二十世紀梨
大元勇人
第一章 透明な果実のはじまり
明治21年(1888年)、少年・松戸覚之助は、親類の家のごみ溜めで偶然一本の苗木を見つけた。誰にも見向きもされなかったそれを、彼は宝物のように持ち帰り、土を耕し、水を与え、語りかけながら育てた。
やがてその苗木から実った果実は、それまでの梨とは全く違っていた。薄く透明感のある緑の皮をまとい、なめらかな甘みの果肉がしたたり、シャリシャリと切れのよい味が口いっぱいに広がった。

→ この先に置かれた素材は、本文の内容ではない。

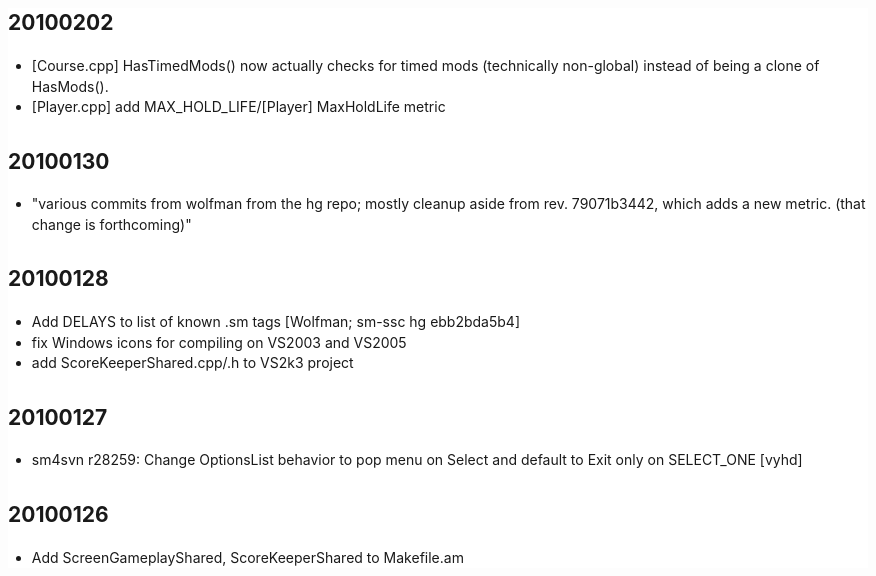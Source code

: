 20100202
--------
* [Course.cpp] HasTimedMods() now actually checks for timed mods
  (technically non-global) instead of being a clone of HasMods().
* [Player.cpp] add MAX_HOLD_LIFE/[Player] MaxHoldLife metric

20100130
--------
* "various commits from wolfman from the hg repo; mostly cleanup aside from
  rev. 79071b3442, which adds a new metric. (that change is forthcoming)"

20100128
--------
* Add DELAYS to list of known .sm tags [Wolfman; sm-ssc hg ebb2bda5b4]
* fix Windows icons for compiling on VS2003 and VS2005
* add ScoreKeeperShared.cpp/.h to VS2k3 project

20100127
--------
* sm4svn r28259: Change OptionsList behavior to pop menu on Select and
  default to Exit only on SELECT_ONE [vyhd]

20100126
--------
* Add ScreenGameplayShared, ScoreKeeperShared to Makefile.am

明治37年――果物商の北脇永治がその梨を食べ、思わず言葉をこぼす。
「これは、二十世紀を代表する梨になる……!」
この言葉をきっかけに「二十世紀梨」は名を得て、鳥取の地で本格的に栽培が始まった。鳥取の気候と土壌は梨に理想的で、やがて県全体が一大産地へと成長した。

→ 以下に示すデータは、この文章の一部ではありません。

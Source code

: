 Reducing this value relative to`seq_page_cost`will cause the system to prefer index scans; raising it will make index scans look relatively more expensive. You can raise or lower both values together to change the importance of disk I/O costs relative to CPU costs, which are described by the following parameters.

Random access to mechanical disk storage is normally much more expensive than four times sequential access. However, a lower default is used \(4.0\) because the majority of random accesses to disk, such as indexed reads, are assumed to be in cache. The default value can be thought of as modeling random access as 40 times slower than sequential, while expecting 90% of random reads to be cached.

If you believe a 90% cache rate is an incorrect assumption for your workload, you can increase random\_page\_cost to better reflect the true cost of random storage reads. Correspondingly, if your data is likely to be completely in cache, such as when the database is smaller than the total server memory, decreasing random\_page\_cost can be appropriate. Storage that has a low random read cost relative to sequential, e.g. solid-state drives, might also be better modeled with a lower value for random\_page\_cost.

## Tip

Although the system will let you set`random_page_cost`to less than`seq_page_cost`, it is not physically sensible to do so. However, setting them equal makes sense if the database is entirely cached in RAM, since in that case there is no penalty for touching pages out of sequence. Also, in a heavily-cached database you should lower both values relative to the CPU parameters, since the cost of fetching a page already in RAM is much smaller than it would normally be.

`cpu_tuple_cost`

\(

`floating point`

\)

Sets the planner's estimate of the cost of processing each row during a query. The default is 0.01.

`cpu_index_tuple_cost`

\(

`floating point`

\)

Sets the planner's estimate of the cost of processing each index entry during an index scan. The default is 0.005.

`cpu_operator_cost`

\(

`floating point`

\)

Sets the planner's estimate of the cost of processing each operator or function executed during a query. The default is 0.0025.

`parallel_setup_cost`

二十世紀梨は国内で高い評価を受け、やがて海外輸出も始まった。しかし1941年、太平洋戦争が勃発。昭和19年から23年の間は輸出が中断された。
戦後――1949年、フィリピン(マニラ)への輸出が再開された。果実の優れた保存性と上品な食味が武器となり、輸出は拡大していく。
だが、ヨーロッパのある国――ベルギーでは、この梨の存在さえ知られていなかった。